(Stored records)
+++++

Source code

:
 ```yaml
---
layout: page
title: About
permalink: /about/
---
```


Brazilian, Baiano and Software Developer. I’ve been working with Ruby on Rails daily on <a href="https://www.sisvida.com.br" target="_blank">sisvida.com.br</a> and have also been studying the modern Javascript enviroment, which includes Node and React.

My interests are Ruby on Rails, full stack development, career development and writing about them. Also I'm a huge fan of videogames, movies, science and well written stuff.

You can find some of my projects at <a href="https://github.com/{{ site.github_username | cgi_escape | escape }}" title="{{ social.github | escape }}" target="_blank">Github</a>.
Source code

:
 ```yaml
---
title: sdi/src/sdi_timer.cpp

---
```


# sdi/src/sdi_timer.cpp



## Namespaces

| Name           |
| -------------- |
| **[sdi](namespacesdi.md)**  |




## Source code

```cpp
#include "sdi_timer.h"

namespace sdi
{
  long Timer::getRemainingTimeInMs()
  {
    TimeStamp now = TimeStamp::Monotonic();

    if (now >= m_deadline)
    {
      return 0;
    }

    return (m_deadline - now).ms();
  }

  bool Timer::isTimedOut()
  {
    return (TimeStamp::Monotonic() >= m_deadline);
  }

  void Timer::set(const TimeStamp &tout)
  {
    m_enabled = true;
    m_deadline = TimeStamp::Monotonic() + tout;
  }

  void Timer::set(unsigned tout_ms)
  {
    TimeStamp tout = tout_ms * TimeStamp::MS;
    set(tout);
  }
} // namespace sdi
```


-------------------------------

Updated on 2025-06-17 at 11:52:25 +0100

+++++

Please list every line of the records that contains "https".

### Answer section:
Brazilian, Baiano and Software Developer. I’ve been working with Ruby on Rails daily on <a href="https://www.sisvida.com.br" target="_blank">sisvida.com.br</a> and have also been studying the modern Javascript enviroment, which includes Node and React.
You can find some of my projects at <a href="https://github.com/{{ site.github_username | cgi_escape | escape }}" title="{{ social.github | escape }}" target="_blank">Github</a>.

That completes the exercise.